A characteristic Nasr drawing was included in “Sixth Floor,” a group exhibit at the Viennoise Hotel in 2013 in which 22 Egyptian artists explored concepts of memory. Nasr participated with a work created in ink on a five-meter long wall. The work consisted of a row of men, crouching and pushing against each other. A mirror placed in the middle of the wall was intended to draw viewers into the drawing and encourage them to see themselves within the meaning of the work. To the artist, the crouching figures represented the constant struggle of daily life in Egypt, in which members of society push and fight with each other to gain their own self-interest. The artist put himself in the work by rendering the crouching figures in his own likeness. “I live the same struggle that they are experiencing,” Nasr explains. “I see myself as one of the people [in ordinary society], so I like to put myself in the work.”
Like the “Sixth Floor” installation, Nasr’s drawings are often charged with emotion. “Holy Heart,” exhibited at the 2012 Salon of Youth, shows the anguish of an Egyptian mother who is mourning the death of her son in the January 25 Revolution. Rendered on the wall in black pen and paint, the work showed a black clad woman in various postures of mourning, kneeling and reaching with her hands to the sky. Her dead son’s heart, encircled by sun-like rays, dominates the top of the drawing. Here, Nasr borrows from Coptic Christian symbolism, which often portrays the heart of Christ with rays emanating from it, to comment on society’s mourning of its martyrs.
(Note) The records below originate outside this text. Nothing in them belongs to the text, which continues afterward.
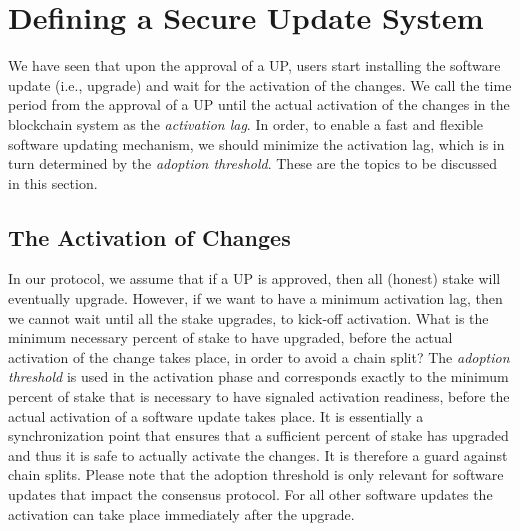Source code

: \section{Defining a Secure Update System} \label{secureupdate}
We have seen that upon the approval of a UP, users start installing the software update (i.e., upgrade) and wait for the activation of the changes. We call the time period from the approval of a UP until the actual activation of the changes in the blockchain system as the \emph{activation lag}. In order, to enable a fast and flexible software updating mechanism, we should minimize the activation lag, which is in turn determined by the \emph{adoption threshold}. These are the topics to be discussed in this section.

\subsection{The Activation of Changes}
In our protocol, we assume that if a UP is approved, then all (honest) stake will eventually upgrade. However, if we want to have a minimum activation lag, then we cannot wait until all the stake upgrades, to kick-off activation. What is the minimum necessary percent of stake to have upgraded, before the actual activation of the change takes place, in order to avoid a chain split? The \emph{adoption threshold} is used in the activation phase and corresponds exactly to the minimum percent of stake that is necessary to have signaled activation readiness, before the actual activation of a software update takes place. It is essentially a synchronization point that ensures that a sufficient percent of stake has upgraded and thus it is safe to actually activate the changes. It is therefore a guard against chain splits. Please note that the adoption threshold is only relevant for software updates that impact the consensus protocol. For all other software updates the activation can take place immediately after the upgrade.

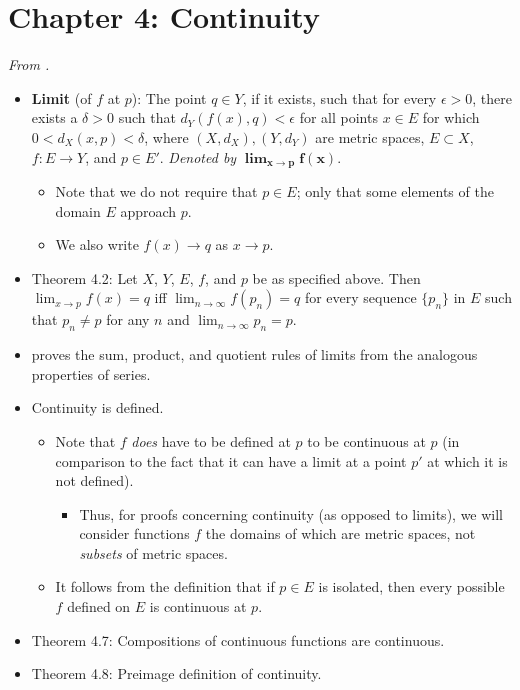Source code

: \documentclass[../../notes.tex]{subfiles}
\begin{document}
\section{Chapter 4: Continuity}
\emph{From \textcite{bib:Rudin}.}
\begin{itemize}
    \item \textbf{Limit} (of $f$ at $p$): The point $q\in Y$, if it exists, such that for every $\epsilon>0$, there exists a $\delta>0$ such that $d_Y(f(x),q)<\epsilon$ for all points $x\in E$ for which $0<d_X(x,p)<\delta$, where $(X,d_X),(Y,d_Y)$ are metric spaces, $E\subset X$, $f:E\to Y$, and $p\in E'$. \emph{Denoted by} $\bm{\lim_{x\to p}f(x)}$.
    \begin{itemize}
        \item Note that we do not require that $p\in E$; only that some elements of the domain $E$ approach $p$.
        \item We also write $f(x)\to q$ as $x\to p$.
    \end{itemize}
    \item Theorem 4.2: Let $X$, $Y$, $E$, $f$, and $p$ be as specified above. Then $\lim_{x\to p}f(x)=q$ iff $\lim_{n\to\infty}f(p_n)=q$ for every sequence $\{p_n\}$ in $E$ such that $p_n\neq p$ for any $n$ and $\lim_{n\to\infty}p_n=p$.
    \item \textcite{bib:Rudin} proves the sum, product, and quotient rules of limits from the analogous properties of series.
    \item Continuity is defined.
    \begin{itemize}
        \item Note that $f$ \emph{does} have to be defined at $p$ to be continuous at $p$ (in comparison to the fact that it can have a limit at a point $p'$ at which it is not defined).
        \begin{itemize}
            \item Thus, for proofs concerning continuity (as opposed to limits), we will consider functions $f$ the domains of which are metric spaces, not \emph{subsets} of metric spaces.
        \end{itemize}
        \item It follows from the definition that if $p\in E$ is isolated, then every possible $f$ defined on $E$ is continuous at $p$.
    \end{itemize}
    \item Theorem 4.7: Compositions of continuous functions are continuous.
    \item Theorem 4.8: Preimage definition of continuity.

\end{itemize}
\end{document}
The more mundane struggles of ordinary Egyptians are shown in “Shubra Line,” Nasr’s installation in collaboration with sound artist Yara Mekawei. Shown at Artellewa Space for Contemporary Art in Cairo in 2012, the installation transformed the narrow space of the Artellewa gallery into the interior of the Metro that travels from the Cairo district of Shubra. Nasr renders the travelers on the Metro in his simple black lines, drawing himself and Mekawei among the passengers. “Both Yara and I live in Shubra and we take the Metro a lot,” says the artist. Mekawei included recordings of the Metro sounds in the installation: the doors opening and closing, conversations, and vendors calling. Nasr says the idea for the installation came from the shape of the exhibition room itself. “I always begin with the place rather than the idea, especially with drawing installation, which needs me to take into consideration the height and width of the space,” he says.
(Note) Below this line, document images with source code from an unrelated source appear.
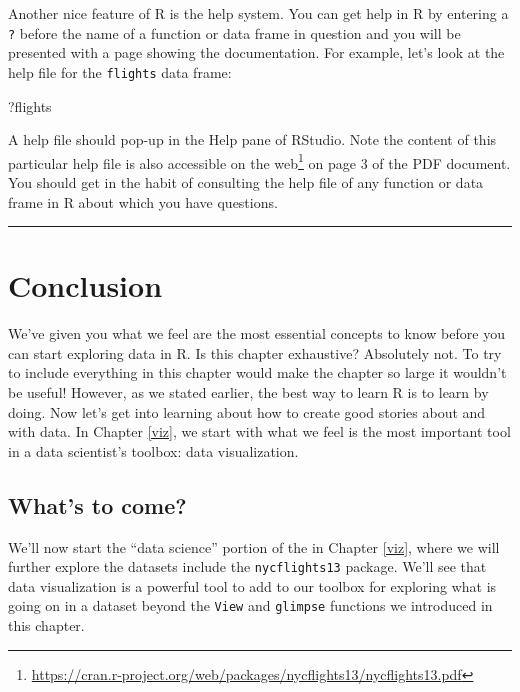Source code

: \documentclass[12pt,]{krantz}
\makeatletter
\newenvironment{Shaded}{\begin{snugshade}}{\end{snugshade}}
\newcommand{\NormalTok}[1]{#1}
\renewcommand{\href}[2]{#2\footnote{\url{#1}}}
\newenvironment{kframe}{%
\medskip{}
\setlength{\fboxsep}{.8em}
 \def\at@end@of@kframe{}%
 \ifinner\ifhmode%
  \def\at@end@of@kframe{\end{minipage}}%
  \begin{minipage}{\columnwidth}%
 \fi\fi%
 \def\FrameCommand##1{\hskip\@totalleftmargin \hskip-\fboxsep
 \colorbox{shadecolor}{##1}\hskip-\fboxsep
     \hskip-\linewidth \hskip-\@totalleftmargin \hskip\columnwidth}%
 \MakeFramed {\advance\hsize-\width
   \@totalleftmargin\z@ \linewidth\hsize
   \@setminipage}}%
 {\par\unskip\endMakeFramed%
 \at@end@of@kframe}
\renewenvironment{Shaded}{\begin{kframe}}{\end{kframe}}
\makeatother
\begin{document}
Another nice feature of R is the help system. You can get help in R by
entering a \texttt{?} before the name of a function or data frame in
question and you will be presented with a page showing the
documentation. For example, let's look at the help file for the
\texttt{flights} data frame:

\begin{Shaded}
\begin{Highlighting}[]
\NormalTok{?flights}
\end{Highlighting}
\end{Shaded}

A help file should pop-up in the Help pane of RStudio. Note the content
of this particular help file is also accessible on the
\href{https://cran.r-project.org/web/packages/nycflights13/nycflights13.pdf}{web}
on page 3 of the PDF document. You should get in the habit of consulting
the help file of any function or data frame in R about which you have
questions.

\begin{center}\rule{0.5\linewidth}{\linethickness}\end{center}

\section{Conclusion}\label{conclusion}

We've given you what we feel are the most essential concepts to know
before you can start exploring data in R. Is this chapter exhaustive?
Absolutely not. To try to include everything in this chapter would make
the chapter so large it wouldn't be useful! However, as we stated
earlier, the best way to learn R is to learn by doing. Now let's get
into learning about how to create good stories about and with data. In
Chapter \ref{viz}, we start with what we feel is the most important tool
in a data scientist's toolbox: data visualization.

\subsection{What's to come?}\label{whats-to-come}

We'll now start the ``data science'' portion of the in Chapter
\ref{viz}, where we will further explore the datasets include the
\texttt{nycflights13} package. We'll see that data visualization is a
powerful tool to add to our toolbox for exploring what is going on in a
dataset beyond the \texttt{View} and \texttt{glimpse} functions we
introduced in this chapter.
\end{document}
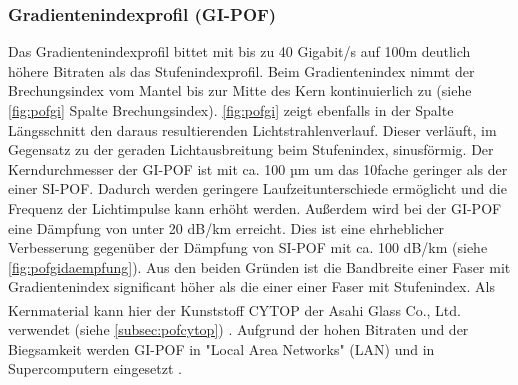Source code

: \subsubsection{Gradientenindexprofil (GI-POF)}

Das Gradientenindexprofil bittet mit bis zu 40 Gigabit/s auf 100m deutlich
höhere Bitraten als das Stufenindexprofil. Beim Gradientenindex nimmt der
Brechungsindex vom Mantel bis zur Mitte des Kern kontinuierlich zu (siehe
\autoref{fig:pofgi} Spalte Brechungsindex). \autoref{fig:pofgi} zeigt ebenfalls
in der Spalte Längsschnitt den daraus resultierenden Lichtstrahlenverlauf.
Dieser verläuft, im Gegensatz zu der geraden Lichtausbreitung beim Stufenindex,
sinusförmig. Der Kerndurchmesser der GI-POF ist mit ca. 100 µm um das 10fache
geringer als der einer SI-POF. Dadurch werden geringere Laufzeitunterschiede
ermöglicht und die Frequenz der Lichtimpulse kann erhöht werden. Außerdem wird
bei der GI-POF eine Dämpfung von unter 20 dB/km erreicht. Dies ist eine
ehrheblicher Verbesserung gegenüber der Dämpfung von SI-POF mit ca. 100 dB/km
(siehe \autoref{fig:pofgidaempfung}). Aus den beiden Gründen ist die Bandbreite
einer Faser mit Gradientenindex significant höher als die einer einer Faser mit
Stufenindex. Als Kernmaterial kann hier der Kunststoff
CYTOP\textsuperscript{\texttrademark} der Asahi Glass Co., Ltd. verwendet (siehe
\autoref{subsec:pofcytop}) \cite{pofacgif}. Aufgrund der hohen Bitraten und der
Biegsamkeit werden GI-POF in "Local Area
Networks" (LAN) und in Supercomputern eingesetzt \cite{poflee}.

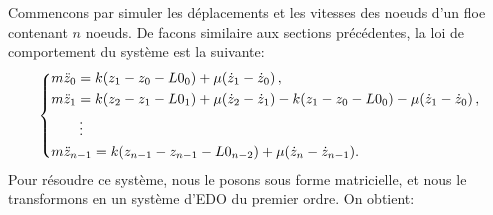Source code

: Commencons par simuler les déplacements et les vitesses des noeuds d'un floe contenant $n$ noeuds. De facons similaire aux sections précédentes, la loi de comportement du système est la suivante:
\begin{align} \label{eq:multiressortsdep}
    \begin{dcases}
        m\ddot z_0 = k(z_1 - z_0 - L0_0) + \mu (\dot z_1 - \dot z_0)\, , \\
        m\ddot z_1 =  k(z_2 - z_1 - L0_1) + \mu (\dot z_2 - \dot z_1) - k(z_1 - z_0 - L0_0) - \mu (\dot z_1 - \dot z_0) \,, \\
        \qquad \vdots \\
        m\ddot z_{n-1} = k(z_{n-1} - z_{n-1} - L0_{n-2}) + \mu (\dot z_{n} - \dot z_{n-1}). 
    \end{dcases}
\end{align}
Pour résoudre ce système, nous le posons sous forme matricielle, et nous le transformons en un système d'EDO du premier ordre. On obtient:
The exhibition space was also a consideration for Nasr’s installation, “Egypt Elections” shown in “Visionary Africa: Art at Work,” a group exhibition at Cairo’s Al Azhar Park in 2012. Inspired by the long wall on which his installation was to be shown, Nasr created the artistic concept of a line of voters in Egypt’s parliamentary elections that had recently taken place. But instead of making separate men’s and women’s lines, replicating the real life voting process, Nasr drew the two genders in the same line. “My idea was to gather all the segments of society: men, women, young, old, Muslims and Christians. I drew myself in the middle of the line, holding a mobile. I wanted to have all the people standing together instead of what we actually have, which is a line for men and a line for women. It’s what I wanted to happen, to break down barriers between people,” says the artist.
Nasr trained as a sculptor at Helwan University’s Faculty of Applied Arts, but has always worked in drawing, which he says helps him convey his message faster. “Sculpture takes a long time in concept and preparation, and in that time I can put across messages quickly with drawing.” But his practice has been affected by his study of sculpture, since it’s a main reason why he draws in black and white: “In any sculpture there are two elements: white and black, light and shadow, and my drawing is influenced by this.” The artist also notes that a black and white palette is his way of expressing what he sees as a world of dualities and contrasts.
His current practice, focusing as it does on the community’s issues, is a departure from Nasr’s early career, from 2005 to 2009, when he produced drawings that reflected his inner state of mind. An untitled pencil drawing exhibited at the 2007 Salon of Youth shows a figure crouching with his wrist and ankle tied with ropes. This was Nasr’s depiction of a person’s inner struggle with the restrictions that society places on artists and the young.
“In 2010, I started to depict social issues and events. I started to enlarge my works and go beyond the canvas to draw on walls.” The artist says Egypt’s 2011 revolution “changed my thinking 360 degrees. It made me be aware of people’s struggles, what is concerning them. Instead of working introspectively in my closed room, now I go out to people,” he says.